● **Description of the task**
Set every line of the data down again exactly, and keep the pictures out.

● **Records excerpted from a collection**
------------------------------------

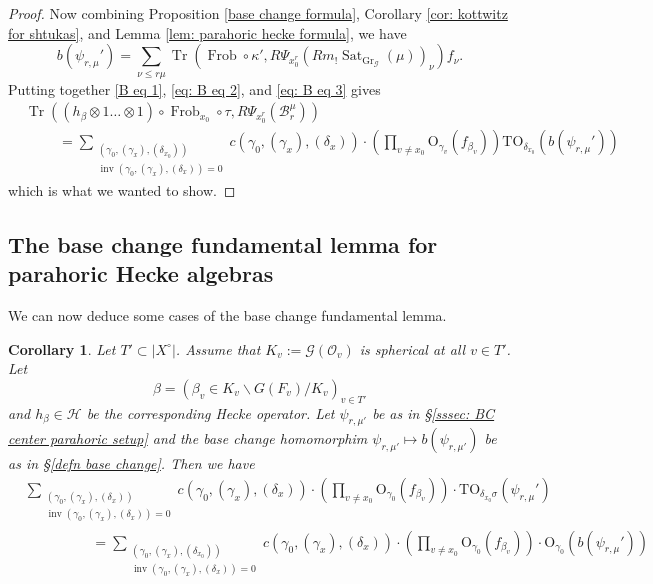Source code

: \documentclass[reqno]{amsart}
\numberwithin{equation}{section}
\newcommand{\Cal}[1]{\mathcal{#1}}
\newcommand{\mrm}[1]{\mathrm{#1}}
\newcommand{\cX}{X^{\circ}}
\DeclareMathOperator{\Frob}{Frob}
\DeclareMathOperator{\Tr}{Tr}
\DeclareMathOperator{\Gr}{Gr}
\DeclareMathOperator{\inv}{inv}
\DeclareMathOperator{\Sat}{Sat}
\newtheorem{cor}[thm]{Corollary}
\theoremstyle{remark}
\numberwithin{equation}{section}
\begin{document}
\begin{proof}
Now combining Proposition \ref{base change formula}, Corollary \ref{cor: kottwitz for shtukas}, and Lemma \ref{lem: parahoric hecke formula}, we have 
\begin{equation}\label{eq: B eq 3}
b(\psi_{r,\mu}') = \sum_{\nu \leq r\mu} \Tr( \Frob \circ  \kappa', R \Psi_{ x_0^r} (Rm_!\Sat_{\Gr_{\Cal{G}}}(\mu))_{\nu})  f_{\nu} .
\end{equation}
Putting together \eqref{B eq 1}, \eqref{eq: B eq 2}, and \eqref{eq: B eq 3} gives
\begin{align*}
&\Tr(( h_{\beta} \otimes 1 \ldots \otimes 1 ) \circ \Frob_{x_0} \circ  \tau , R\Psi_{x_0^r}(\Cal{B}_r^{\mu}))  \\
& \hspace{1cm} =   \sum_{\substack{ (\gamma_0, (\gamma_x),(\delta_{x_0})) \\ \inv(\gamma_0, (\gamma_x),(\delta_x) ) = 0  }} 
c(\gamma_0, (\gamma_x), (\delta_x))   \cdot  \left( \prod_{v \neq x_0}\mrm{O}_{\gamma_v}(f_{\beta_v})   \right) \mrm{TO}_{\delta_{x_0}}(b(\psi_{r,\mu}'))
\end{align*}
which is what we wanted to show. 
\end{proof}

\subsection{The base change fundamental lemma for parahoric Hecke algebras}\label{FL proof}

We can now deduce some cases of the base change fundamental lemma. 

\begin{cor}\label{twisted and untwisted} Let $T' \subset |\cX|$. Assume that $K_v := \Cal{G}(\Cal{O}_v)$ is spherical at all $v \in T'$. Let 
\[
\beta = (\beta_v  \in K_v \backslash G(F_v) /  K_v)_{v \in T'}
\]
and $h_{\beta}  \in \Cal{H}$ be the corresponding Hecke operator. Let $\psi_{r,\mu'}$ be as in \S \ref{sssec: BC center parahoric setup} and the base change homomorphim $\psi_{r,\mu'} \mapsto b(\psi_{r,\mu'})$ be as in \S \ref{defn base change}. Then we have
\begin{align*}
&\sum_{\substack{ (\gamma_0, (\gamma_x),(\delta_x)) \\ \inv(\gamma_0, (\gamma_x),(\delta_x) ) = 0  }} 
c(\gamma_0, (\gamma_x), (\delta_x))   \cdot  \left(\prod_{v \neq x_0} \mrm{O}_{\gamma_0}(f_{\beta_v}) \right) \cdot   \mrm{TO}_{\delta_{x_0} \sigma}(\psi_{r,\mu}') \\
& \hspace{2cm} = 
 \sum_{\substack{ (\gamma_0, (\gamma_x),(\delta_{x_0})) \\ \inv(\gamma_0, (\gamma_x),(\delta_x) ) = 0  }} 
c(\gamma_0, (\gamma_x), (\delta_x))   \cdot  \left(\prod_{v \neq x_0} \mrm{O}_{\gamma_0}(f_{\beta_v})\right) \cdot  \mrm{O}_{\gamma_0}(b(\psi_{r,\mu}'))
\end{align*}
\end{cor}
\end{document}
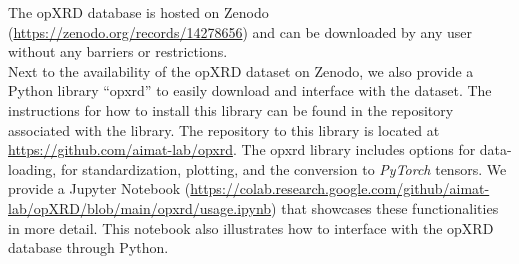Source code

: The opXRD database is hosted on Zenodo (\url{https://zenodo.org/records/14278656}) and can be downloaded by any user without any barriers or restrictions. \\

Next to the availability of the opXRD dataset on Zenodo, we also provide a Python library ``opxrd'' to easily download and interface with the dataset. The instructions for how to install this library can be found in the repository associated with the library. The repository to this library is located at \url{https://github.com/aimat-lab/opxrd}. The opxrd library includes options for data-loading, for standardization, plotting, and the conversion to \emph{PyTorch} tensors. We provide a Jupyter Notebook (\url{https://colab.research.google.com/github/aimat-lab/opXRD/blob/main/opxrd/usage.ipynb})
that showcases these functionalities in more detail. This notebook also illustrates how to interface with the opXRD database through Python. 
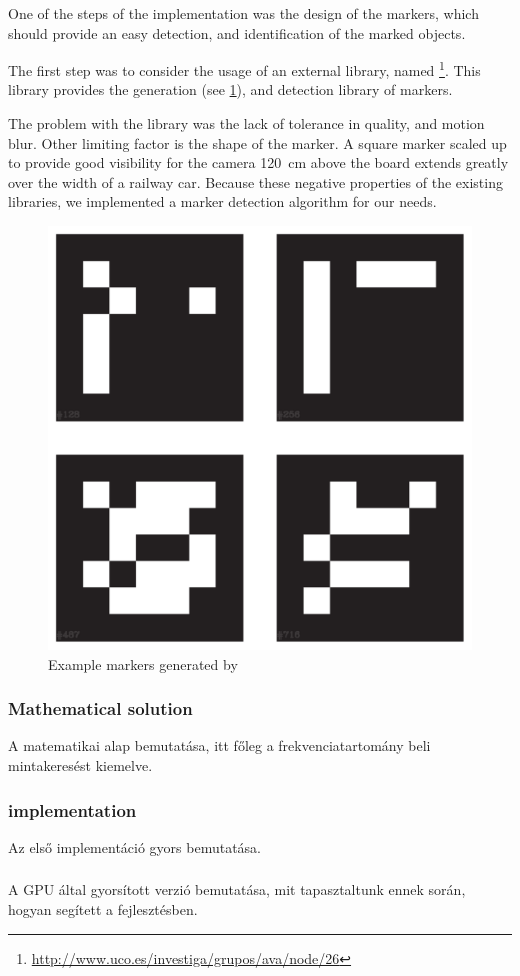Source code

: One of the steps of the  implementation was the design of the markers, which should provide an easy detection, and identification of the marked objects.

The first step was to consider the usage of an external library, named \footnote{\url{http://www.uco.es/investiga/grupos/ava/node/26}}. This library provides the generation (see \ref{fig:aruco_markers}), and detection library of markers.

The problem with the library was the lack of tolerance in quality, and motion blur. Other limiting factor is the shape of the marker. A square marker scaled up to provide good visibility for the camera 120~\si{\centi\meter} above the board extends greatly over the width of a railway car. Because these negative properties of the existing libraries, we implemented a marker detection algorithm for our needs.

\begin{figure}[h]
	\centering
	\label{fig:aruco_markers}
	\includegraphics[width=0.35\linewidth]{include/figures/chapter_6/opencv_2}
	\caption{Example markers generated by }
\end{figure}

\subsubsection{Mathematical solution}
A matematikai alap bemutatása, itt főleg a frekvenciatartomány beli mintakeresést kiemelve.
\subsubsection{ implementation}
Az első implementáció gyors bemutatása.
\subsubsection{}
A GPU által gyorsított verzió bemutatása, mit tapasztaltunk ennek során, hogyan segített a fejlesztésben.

------------------------------------

● **Result for this task**
Source code

: \documentclass[reqno]{amsart}
\numberwithin{equation}{section}
\newcommand{\Cal}[1]{\mathcal{#1}}
\newcommand{\mrm}[1]{\mathrm{#1}}
\newcommand{\cX}{X^{\circ}}
\DeclareMathOperator{\Frob}{Frob}
\DeclareMathOperator{\Tr}{Tr}
\DeclareMathOperator{\Gr}{Gr}
\DeclareMathOperator{\inv}{inv}
\DeclareMathOperator{\Sat}{Sat}
\newtheorem{cor}[thm]{Corollary}
\theoremstyle{remark}
\numberwithin{equation}{section}
\begin{document}
\begin{proof}
Now combining Proposition \ref{base change formula}, Corollary \ref{cor: kottwitz for shtukas}, and Lemma \ref{lem: parahoric hecke formula}, we have 
\begin{equation}\label{eq: B eq 3}
b(\psi_{r,\mu}') = \sum_{\nu \leq r\mu} \Tr( \Frob \circ  \kappa', R \Psi_{ x_0^r} (Rm_!\Sat_{\Gr_{\Cal{G}}}(\mu))_{\nu})  f_{\nu} .
\end{equation}
Putting together \eqref{B eq 1}, \eqref{eq: B eq 2}, and \eqref{eq: B eq 3} gives
\begin{align*}
&\Tr(( h_{\beta} \otimes 1 \ldots \otimes 1 ) \circ \Frob_{x_0} \circ  \tau , R\Psi_{x_0^r}(\Cal{B}_r^{\mu}))  \\
& \hspace{1cm} =   \sum_{\substack{ (\gamma_0, (\gamma_x),(\delta_{x_0})) \\ \inv(\gamma_0, (\gamma_x),(\delta_x) ) = 0  }} 
c(\gamma_0, (\gamma_x), (\delta_x))   \cdot  \left( \prod_{v \neq x_0}\mrm{O}_{\gamma_v}(f_{\beta_v})   \right) \mrm{TO}_{\delta_{x_0}}(b(\psi_{r,\mu}'))
\end{align*}
which is what we wanted to show. 
\end{proof}

\subsection{The base change fundamental lemma for parahoric Hecke algebras}\label{FL proof}

We can now deduce some cases of the base change fundamental lemma. 

\begin{cor}\label{twisted and untwisted} Let $T' \subset |\cX|$. Assume that $K_v := \Cal{G}(\Cal{O}_v)$ is spherical at all $v \in T'$. Let 
\[
\beta = (\beta_v  \in K_v \backslash G(F_v) /  K_v)_{v \in T'}
\]
and $h_{\beta}  \in \Cal{H}$ be the corresponding Hecke operator. Let $\psi_{r,\mu'}$ be as in \S \ref{sssec: BC center parahoric setup} and the base change homomorphim $\psi_{r,\mu'} \mapsto b(\psi_{r,\mu'})$ be as in \S \ref{defn base change}. Then we have
\begin{align*}
&\sum_{\substack{ (\gamma_0, (\gamma_x),(\delta_x)) \\ \inv(\gamma_0, (\gamma_x),(\delta_x) ) = 0  }} 
c(\gamma_0, (\gamma_x), (\delta_x))   \cdot  \left(\prod_{v \neq x_0} \mrm{O}_{\gamma_0}(f_{\beta_v}) \right) \cdot   \mrm{TO}_{\delta_{x_0} \sigma}(\psi_{r,\mu}') \\
& \hspace{2cm} = 
 \sum_{\substack{ (\gamma_0, (\gamma_x),(\delta_{x_0})) \\ \inv(\gamma_0, (\gamma_x),(\delta_x) ) = 0  }} 
c(\gamma_0, (\gamma_x), (\delta_x))   \cdot  \left(\prod_{v \neq x_0} \mrm{O}_{\gamma_0}(f_{\beta_v})\right) \cdot  \mrm{O}_{\gamma_0}(b(\psi_{r,\mu}'))
\end{align*}
\end{cor}
\end{document}
Source code

: The opXRD database is hosted on Zenodo (\url{https://zenodo.org/records/14278656}) and can be downloaded by any user without any barriers or restrictions. \\

Next to the availability of the opXRD dataset on Zenodo, we also provide a Python library ``opxrd'' to easily download and interface with the dataset. The instructions for how to install this library can be found in the repository associated with the library. The repository to this library is located at \url{https://github.com/aimat-lab/opxrd}. The opxrd library includes options for data-loading, for standardization, plotting, and the conversion to \emph{PyTorch} tensors. We provide a Jupyter Notebook (\url{https://colab.research.google.com/github/aimat-lab/opXRD/blob/main/opxrd/usage.ipynb})
that showcases these functionalities in more detail. This notebook also illustrates how to interface with the opXRD database through Python. 
Source code

: One of the steps of the  implementation was the design of the markers, which should provide an easy detection, and identification of the marked objects.

The first step was to consider the usage of an external library, named \footnote{\url{http://www.uco.es/investiga/grupos/ava/node/26}}. This library provides the generation (see \ref{fig:aruco_markers}), and detection library of markers.

The problem with the library was the lack of tolerance in quality, and motion blur. Other limiting factor is the shape of the marker. A square marker scaled up to provide good visibility for the camera 120~\si{\centi\meter} above the board extends greatly over the width of a railway car. Because these negative properties of the existing libraries, we implemented a marker detection algorithm for our needs.

\begin{figure}[h]
	\centering
	\label{fig:aruco_markers}
	\includegraphics[width=0.35\linewidth]{include/figures/chapter_6/opencv_2}
	\caption{Example markers generated by }
\end{figure}

\subsubsection{Mathematical solution}
A matematikai alap bemutatása, itt főleg a frekvenciatartomány beli mintakeresést kiemelve.
\subsubsection{ implementation}
Az első implementáció gyors bemutatása.
\subsubsection{}
A GPU által gyorsított verzió bemutatása, mit tapasztaltunk ennek során, hogyan segített a fejlesztésben.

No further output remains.